## Task prompt
Gather every line in the records below that contains the word "with".

|---|

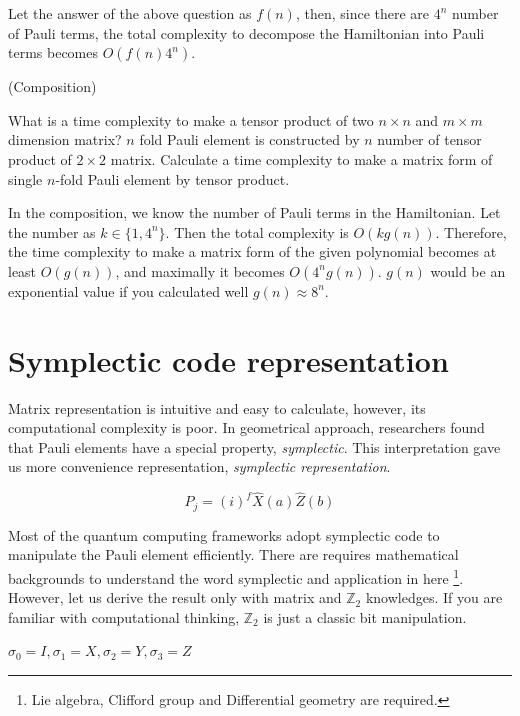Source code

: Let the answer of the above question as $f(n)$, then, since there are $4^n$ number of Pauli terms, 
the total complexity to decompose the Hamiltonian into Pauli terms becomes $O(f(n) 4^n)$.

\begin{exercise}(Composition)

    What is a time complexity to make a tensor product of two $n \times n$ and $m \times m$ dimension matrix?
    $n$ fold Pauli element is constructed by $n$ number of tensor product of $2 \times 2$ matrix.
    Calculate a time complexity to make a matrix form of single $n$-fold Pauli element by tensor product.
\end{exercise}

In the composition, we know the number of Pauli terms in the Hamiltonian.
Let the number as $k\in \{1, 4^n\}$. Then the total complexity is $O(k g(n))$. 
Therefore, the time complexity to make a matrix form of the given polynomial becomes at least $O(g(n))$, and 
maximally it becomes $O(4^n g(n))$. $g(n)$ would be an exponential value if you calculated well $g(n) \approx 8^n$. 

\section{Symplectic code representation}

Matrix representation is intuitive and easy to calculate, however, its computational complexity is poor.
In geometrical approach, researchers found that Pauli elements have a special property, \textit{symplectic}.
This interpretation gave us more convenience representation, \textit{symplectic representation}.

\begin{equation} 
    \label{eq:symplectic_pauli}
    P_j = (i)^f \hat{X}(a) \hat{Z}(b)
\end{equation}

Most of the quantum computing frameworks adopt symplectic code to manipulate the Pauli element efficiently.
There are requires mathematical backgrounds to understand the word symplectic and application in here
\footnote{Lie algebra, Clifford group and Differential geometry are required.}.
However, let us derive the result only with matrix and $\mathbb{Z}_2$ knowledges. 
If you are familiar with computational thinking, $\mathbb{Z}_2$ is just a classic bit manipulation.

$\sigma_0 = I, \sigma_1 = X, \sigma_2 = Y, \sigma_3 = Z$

|---|

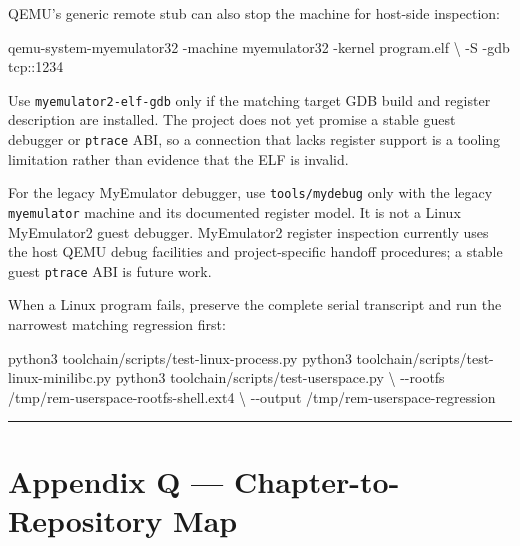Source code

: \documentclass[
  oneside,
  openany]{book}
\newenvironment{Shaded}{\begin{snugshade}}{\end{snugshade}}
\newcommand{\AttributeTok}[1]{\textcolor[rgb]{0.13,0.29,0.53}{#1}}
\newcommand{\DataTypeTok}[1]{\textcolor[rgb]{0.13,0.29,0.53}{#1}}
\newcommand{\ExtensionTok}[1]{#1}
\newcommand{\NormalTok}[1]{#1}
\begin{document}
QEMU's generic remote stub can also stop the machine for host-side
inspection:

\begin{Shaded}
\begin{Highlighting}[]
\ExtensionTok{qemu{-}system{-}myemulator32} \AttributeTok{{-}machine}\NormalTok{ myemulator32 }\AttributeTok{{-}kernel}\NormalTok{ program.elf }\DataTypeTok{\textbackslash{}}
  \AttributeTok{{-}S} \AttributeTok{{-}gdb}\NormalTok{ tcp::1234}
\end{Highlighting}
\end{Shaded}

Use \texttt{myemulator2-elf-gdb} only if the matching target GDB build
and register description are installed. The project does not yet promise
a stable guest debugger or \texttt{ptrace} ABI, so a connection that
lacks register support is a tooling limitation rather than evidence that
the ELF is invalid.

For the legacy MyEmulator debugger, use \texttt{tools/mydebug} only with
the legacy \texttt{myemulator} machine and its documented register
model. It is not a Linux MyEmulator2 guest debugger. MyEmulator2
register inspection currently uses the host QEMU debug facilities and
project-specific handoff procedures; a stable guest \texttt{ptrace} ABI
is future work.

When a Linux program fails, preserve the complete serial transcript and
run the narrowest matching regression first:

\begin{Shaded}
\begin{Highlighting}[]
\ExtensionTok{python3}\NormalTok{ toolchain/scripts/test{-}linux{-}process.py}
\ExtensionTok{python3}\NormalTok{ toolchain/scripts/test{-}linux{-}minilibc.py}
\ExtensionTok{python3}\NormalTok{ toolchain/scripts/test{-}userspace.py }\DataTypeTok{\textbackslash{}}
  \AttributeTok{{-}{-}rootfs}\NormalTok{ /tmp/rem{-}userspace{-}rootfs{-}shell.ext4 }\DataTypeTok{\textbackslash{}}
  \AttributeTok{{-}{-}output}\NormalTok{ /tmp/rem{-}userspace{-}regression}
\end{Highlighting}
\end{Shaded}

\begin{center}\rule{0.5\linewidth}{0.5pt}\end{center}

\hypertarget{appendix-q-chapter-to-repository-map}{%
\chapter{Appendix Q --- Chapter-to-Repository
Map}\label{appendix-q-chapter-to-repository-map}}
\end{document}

|---|

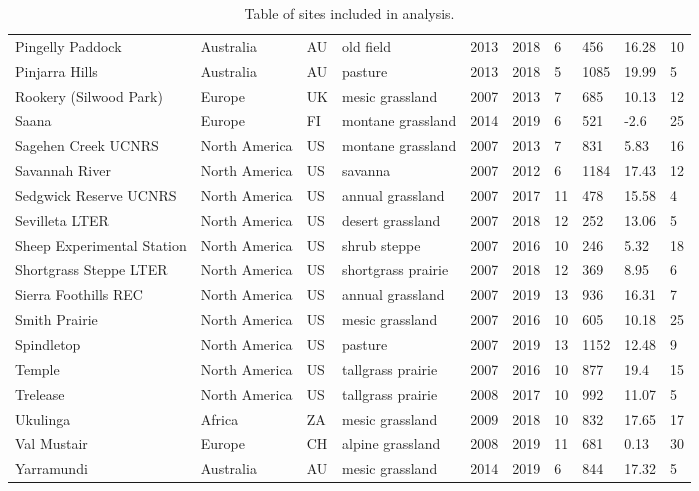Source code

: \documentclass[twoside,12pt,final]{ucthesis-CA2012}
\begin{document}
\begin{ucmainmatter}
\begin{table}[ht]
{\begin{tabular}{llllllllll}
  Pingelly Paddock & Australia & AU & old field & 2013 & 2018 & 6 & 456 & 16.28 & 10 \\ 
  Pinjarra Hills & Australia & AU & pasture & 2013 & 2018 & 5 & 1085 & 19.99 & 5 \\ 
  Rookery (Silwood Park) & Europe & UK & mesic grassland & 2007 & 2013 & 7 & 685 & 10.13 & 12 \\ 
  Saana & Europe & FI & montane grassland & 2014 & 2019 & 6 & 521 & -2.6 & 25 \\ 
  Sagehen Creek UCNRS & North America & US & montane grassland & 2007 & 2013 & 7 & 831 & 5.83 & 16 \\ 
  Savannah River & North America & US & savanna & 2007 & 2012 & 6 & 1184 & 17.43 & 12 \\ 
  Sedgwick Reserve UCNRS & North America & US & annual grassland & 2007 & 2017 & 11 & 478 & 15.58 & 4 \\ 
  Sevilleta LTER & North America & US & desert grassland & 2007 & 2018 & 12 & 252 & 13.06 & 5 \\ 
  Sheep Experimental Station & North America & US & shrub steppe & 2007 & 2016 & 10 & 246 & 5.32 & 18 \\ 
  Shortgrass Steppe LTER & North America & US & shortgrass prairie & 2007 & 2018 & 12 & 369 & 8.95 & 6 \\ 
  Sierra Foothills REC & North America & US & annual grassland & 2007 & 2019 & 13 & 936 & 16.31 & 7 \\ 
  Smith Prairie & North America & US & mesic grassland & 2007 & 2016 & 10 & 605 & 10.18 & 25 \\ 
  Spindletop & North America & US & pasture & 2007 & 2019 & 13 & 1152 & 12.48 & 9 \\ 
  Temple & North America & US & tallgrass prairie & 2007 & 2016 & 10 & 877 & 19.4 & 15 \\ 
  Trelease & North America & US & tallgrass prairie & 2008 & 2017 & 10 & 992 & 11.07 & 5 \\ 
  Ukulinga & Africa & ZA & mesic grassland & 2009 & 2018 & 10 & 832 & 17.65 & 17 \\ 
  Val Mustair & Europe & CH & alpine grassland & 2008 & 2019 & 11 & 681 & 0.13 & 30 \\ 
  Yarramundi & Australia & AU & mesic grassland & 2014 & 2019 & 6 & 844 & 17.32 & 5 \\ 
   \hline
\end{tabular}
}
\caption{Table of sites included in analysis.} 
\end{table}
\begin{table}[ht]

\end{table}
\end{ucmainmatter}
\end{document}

|---|

## Completed exercise
However, let us derive the result only with matrix and $\mathbb{Z}_2$ knowledges. 
If you are familiar with computational thinking, $\mathbb{Z}_2$ is just a classic bit manipulation.
For the legacy MyEmulator debugger, use \texttt{tools/mydebug} only with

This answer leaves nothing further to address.